The reality is that small differences in the pace of learning can make huge differences down the line. Even more important than the pace is the daily quantity of learning. Two hours a day vs one hour a day of focused intense learning and practice over the course of years results in knowledge and skills many times higher, not just double.
Selection of what to learn is critically important. Many kids are pushed by their parents to develop very high levels of skills in areas that will not benefit them in life. Football, ballet, violin, and skills like that may have a place in life, but in my opinion are not nearly as important as skills to survive and thrive like entrepreneurship, farming, and using tools. Most superb football players without other skills spend most of their lives in low end jobs, often ending up careworn and unhealthy due to no free time. Most superb entrepreneurs spend most of their lives doing anything they wish after having some business success and are healthy and happy.

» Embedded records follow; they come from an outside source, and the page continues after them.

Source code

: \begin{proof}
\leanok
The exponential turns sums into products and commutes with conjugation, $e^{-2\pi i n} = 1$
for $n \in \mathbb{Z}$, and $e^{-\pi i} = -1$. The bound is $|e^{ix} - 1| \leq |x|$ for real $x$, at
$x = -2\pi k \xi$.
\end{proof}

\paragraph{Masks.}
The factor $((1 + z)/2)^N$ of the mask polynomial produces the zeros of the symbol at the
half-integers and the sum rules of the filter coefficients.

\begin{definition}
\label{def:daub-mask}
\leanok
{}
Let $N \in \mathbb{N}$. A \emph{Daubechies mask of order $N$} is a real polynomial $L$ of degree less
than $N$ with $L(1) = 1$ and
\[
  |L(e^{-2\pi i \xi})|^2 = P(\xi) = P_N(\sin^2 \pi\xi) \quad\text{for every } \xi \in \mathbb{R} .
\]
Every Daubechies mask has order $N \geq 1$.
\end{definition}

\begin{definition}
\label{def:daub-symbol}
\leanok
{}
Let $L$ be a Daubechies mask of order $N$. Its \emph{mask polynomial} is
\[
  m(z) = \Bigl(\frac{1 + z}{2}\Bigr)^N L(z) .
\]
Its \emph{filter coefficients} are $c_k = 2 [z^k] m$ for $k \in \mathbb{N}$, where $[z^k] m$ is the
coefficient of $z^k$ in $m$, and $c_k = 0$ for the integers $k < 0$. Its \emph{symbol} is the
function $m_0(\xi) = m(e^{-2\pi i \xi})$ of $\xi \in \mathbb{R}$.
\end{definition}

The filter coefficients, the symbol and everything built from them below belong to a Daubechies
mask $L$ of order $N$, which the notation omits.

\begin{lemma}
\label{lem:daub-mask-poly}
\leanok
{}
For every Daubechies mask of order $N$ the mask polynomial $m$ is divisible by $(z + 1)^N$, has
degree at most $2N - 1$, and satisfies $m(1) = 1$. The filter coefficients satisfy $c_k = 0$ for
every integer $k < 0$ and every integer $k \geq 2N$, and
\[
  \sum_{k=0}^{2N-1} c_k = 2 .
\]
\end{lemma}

As a little kid, I was a decent learner, but nothing special. I remember kids who knew more than me and could pick up new skills and concepts faster than me. I was middle of the road early on until I developed a true love of reading. My parents didn’t have a TV, so I spent many hours every day reading all sorts of fiction… By the time high school came around, my reading comprehension was higher than my peers. I still had poor grades till my senior year because I did all my homework in class as I considered my home time sacred.

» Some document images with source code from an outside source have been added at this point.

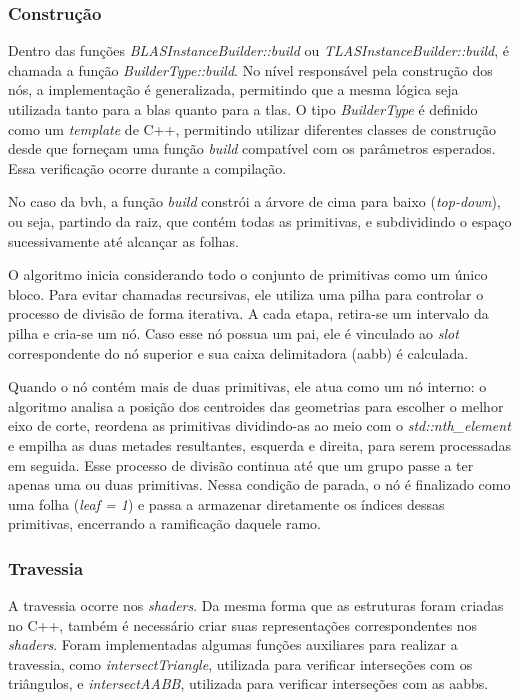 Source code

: \subsubsection{Construção}

Dentro das funções \textit{BLASInstanceBuilder::build} ou \textit{TLASInstanceBuilder::build}, é chamada a função \textit{BuilderType::build}. No nível responsável pela construção dos nós, a implementação é generalizada, permitindo que a mesma lógica seja utilizada tanto para a \gls{blas} quanto para a \gls{tlas}. O tipo \textit{BuilderType} é definido como um \textit{template} de C++, permitindo utilizar diferentes classes de construção desde que forneçam uma função \textit{build} compatível com os parâmetros esperados. Essa verificação ocorre durante a compilação.

No caso da \gls{bvh}, a função \textit{build} constrói a árvore de cima para baixo (\textit{top-down}), ou seja, partindo da raiz, que contém todas as primitivas, e subdividindo o espaço sucessivamente até alcançar as folhas.

O algoritmo inicia considerando todo o conjunto de primitivas como um único bloco. Para evitar chamadas recursivas, ele utiliza uma pilha para controlar o processo de divisão de forma iterativa. A cada etapa, retira-se um intervalo da pilha e cria-se um nó. Caso esse nó possua um pai, ele é vinculado ao \textit{slot} correspondente do nó superior e sua caixa delimitadora (\gls{aabb}) é calculada.

Quando o nó contém mais de duas primitivas, ele atua como um nó interno: o algoritmo analisa a posição dos centroides das geometrias para escolher o melhor eixo de corte, reordena as primitivas dividindo-as ao meio com o \textit{std::nth\_element} e empilha as duas metades resultantes, esquerda e direita, para serem processadas em seguida. Esse processo de divisão continua até que um grupo passe a ter apenas uma ou duas primitivas. Nessa condição de parada, o nó é finalizado como uma folha (\textit{leaf = 1}) e passa a armazenar diretamente os índices dessas primitivas, encerrando a ramificação daquele ramo.

\subsubsection{Travessia}

A travessia ocorre nos \textit{shaders}. Da mesma forma que as estruturas foram criadas no C++, também é necessário criar suas representações correspondentes nos \textit{shaders}. Foram implementadas algumas funções auxiliares para realizar a travessia, como \textit{intersectTriangle}, utilizada para verificar interseções com os triângulos, e \textit{intersectAABB}, utilizada para verificar interseções com as \glspl{aabb}.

My friend Justin, son of a roofing entrepreneur, got me to start a landscaping business with him at 17. It only lasted three months, but it was a firehose of learning for me and I never forgot it. College was mostly a waste as I became a heavy alcoholic. I had a couple of good classes at UW though… Microeconomics, intro to law, intro to business accounting. And I learned a lot about people, first in the dorms then in a fraternity (basically a wolfpack).

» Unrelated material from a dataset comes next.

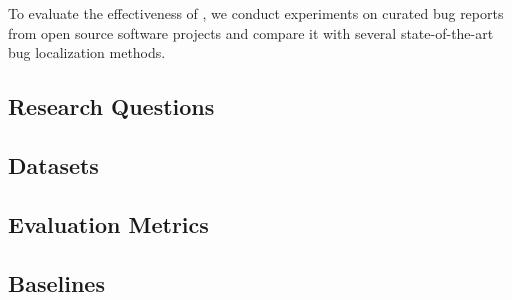 To evaluate the effectiveness of \TRANPCNN, we conduct experiments on curated bug reports from open source software projects and compare it with several state-of-the-art bug localization methods.

\subsection{Research Questions}


\subsection{Datasets}


\subsection{Evaluation Metrics}


\subsection{Baselines}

My learning got back on track around the age of 24, a year before I started my own business. I signed up for a programming course, then worked through a couple of programming books. At this point, I was similar to many of my peers from a learning standpoint. A few, like Levi and maybe Nick, were far ahead of me.
When I started my own business, Coalition Technologies, I began learning at a very fast rate and at a very high volume. I spent 7 days a week, 12 hours a day either working or learning, often both. Most of my peers at this point were focused more on having fun or starting families (and families are more important than business success btw). I am not the smartest or quickest guy, but I am the most persistent. By 27 years old, learning at this pace had brought me neck and neck with my most knowledgeable and skilled peers like Levi.
I continued that pace until I was 32 when my wife became pregnant and we bought our first house and I joined a country club and became obsessed with golf for a year. Most of my peers had spent those years not as focused on learning as I had, whereas I had built up a massive advantage by reading probably a hundred business autobiographies and how tos, programming three massive business toolsets for my company, and spending thousands of hours learning and doing business skills like recruiting, training, HR management, accounting, finance, legal, etc.
Knowledge and skills deteriorate when not used. The last seven years since I was 32 have seen my business skills lose their brilliant cutting edge. I have worked 3-6 hours a day during this period (mostly emails so not nearly as intense or valuable) so the skills are there, but not growing like they did except in a couple areas like high finance and maybe a bit of senior leadership.
I still love to learn and have developed whole new skills in this period: golf (useless frustrating waste of time), construction, heavy equipment operation, mechanical things, finance programming.
The reason I share this story is to illustrate that learning has massively compounding returns if done in the right areas.
I now spend a significant portion of my time and effort trying to help my kids learn. Their learning time has a far higher payoff than my own time. I think they learn at least 100x faster than I do as they are so young. I am trying to help them have fun and gain as much of a life advantage as possible in this time of fast learning.
Here is a rough guess at learning speed by age:
My grandpa is 87… Let’s call him capable of learning 1 new unit a day. Of course he has 87 years of knowledge and experience, which is a massive advantage unto itself.
I am 39, I think my brain is capable of learning 10x the speed of my grandfather.
My learning at the age of 25 was probably 5x what I can do now, so 50x my 87 year old grandfather.
My brother Josh at 16 years old I think was a 4x faster learner than me at 25… So maybe 200x an 87 year old brain.
My 3 year olds learn maybe 10x faster than a 16 year old… But since they are starting from near zero knowledge it seems slow. So 2000x an 87 year old brain
And my 10 month old baby learns massive new amounts daily, but it is all super basic things like standing and toddling. He might be 10x beyond the 3 year olds, so 20,000x an 87 year old brain.
My kids are going to live their own lives and have their own interests, but my hope is to instill a lifelong love of learning and to make sure they learn skills for surviving and thriving before adulthood. I am leaning towards homeschooling so they can learn at their own pace, not the pace of the slowest and least advanced kid in the classroom. My concern here would be socialization, but I think this is overrated possibly. I will maybe send them for part days at school for recess and sports.
I want my kids to learn to love reading, to learn entrepreneurship, finance, legal, farming, tool usage, programming, and building things. They will also need to learn how to get along with others, and how to deal with bullies and bad actors.